→ **TASK**
Respond with the count alone after checking every line in the material below for "Ramos".

→ **RECORDS**
= = =

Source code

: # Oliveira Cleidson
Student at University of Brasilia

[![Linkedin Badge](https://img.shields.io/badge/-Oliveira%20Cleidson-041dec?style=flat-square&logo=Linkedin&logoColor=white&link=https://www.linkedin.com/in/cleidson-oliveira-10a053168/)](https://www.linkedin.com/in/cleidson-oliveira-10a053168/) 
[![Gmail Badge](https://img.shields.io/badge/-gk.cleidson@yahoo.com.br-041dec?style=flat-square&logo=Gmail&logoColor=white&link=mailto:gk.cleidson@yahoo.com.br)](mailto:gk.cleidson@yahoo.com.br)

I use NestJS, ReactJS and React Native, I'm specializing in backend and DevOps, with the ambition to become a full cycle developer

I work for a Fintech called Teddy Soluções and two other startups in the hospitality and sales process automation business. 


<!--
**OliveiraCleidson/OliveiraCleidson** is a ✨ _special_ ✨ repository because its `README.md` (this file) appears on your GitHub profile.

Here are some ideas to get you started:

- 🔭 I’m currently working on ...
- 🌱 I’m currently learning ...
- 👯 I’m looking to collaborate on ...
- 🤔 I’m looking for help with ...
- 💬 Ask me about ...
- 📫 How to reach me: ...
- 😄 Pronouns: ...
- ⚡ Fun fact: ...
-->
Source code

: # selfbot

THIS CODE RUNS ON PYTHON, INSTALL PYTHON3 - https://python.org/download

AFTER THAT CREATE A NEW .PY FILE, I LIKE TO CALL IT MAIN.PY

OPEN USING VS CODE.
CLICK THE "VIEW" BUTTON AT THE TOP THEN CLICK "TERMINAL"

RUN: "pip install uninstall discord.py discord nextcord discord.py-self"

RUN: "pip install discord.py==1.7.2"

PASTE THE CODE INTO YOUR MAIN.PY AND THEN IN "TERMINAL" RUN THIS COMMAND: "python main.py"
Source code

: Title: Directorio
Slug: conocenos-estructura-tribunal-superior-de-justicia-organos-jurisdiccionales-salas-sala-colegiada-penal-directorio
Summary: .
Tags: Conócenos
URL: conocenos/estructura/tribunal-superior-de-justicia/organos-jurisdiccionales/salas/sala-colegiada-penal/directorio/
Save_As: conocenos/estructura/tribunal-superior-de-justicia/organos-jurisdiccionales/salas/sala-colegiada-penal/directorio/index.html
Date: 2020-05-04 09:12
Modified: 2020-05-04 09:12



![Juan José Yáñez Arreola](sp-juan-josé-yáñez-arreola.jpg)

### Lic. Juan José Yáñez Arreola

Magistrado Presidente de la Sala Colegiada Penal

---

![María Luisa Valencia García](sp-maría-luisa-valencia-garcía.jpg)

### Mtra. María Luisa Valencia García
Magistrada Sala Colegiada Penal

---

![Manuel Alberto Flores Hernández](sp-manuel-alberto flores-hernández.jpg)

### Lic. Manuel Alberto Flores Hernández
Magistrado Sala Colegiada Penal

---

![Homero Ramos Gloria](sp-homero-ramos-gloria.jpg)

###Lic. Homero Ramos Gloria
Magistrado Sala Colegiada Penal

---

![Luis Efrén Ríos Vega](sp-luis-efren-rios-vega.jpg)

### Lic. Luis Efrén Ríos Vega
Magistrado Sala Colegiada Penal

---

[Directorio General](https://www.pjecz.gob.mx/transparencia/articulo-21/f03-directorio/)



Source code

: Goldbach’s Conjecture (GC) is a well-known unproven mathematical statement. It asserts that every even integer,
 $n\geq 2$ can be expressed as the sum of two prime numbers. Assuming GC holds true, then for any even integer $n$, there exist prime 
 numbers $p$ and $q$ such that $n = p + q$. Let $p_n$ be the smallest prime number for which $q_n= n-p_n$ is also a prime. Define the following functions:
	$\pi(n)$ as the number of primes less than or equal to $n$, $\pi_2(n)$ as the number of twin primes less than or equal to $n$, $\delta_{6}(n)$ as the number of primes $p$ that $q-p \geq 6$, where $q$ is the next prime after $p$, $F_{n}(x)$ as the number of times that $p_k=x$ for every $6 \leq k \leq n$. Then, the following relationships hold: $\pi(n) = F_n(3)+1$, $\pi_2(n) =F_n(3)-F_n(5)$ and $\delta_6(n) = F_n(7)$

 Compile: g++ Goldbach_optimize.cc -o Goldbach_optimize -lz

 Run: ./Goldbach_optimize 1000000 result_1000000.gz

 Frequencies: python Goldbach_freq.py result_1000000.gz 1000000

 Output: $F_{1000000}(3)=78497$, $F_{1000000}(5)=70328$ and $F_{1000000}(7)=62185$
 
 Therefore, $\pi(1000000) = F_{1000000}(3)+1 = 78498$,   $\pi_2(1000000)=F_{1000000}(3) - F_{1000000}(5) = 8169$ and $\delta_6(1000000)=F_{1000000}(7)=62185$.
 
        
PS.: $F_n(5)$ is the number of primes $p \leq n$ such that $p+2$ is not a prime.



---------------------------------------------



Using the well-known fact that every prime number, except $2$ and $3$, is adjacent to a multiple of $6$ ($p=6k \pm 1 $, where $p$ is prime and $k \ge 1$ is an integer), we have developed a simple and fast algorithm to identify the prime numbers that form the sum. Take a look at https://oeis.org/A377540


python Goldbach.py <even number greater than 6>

= = =

→ **THE ANSWER**
2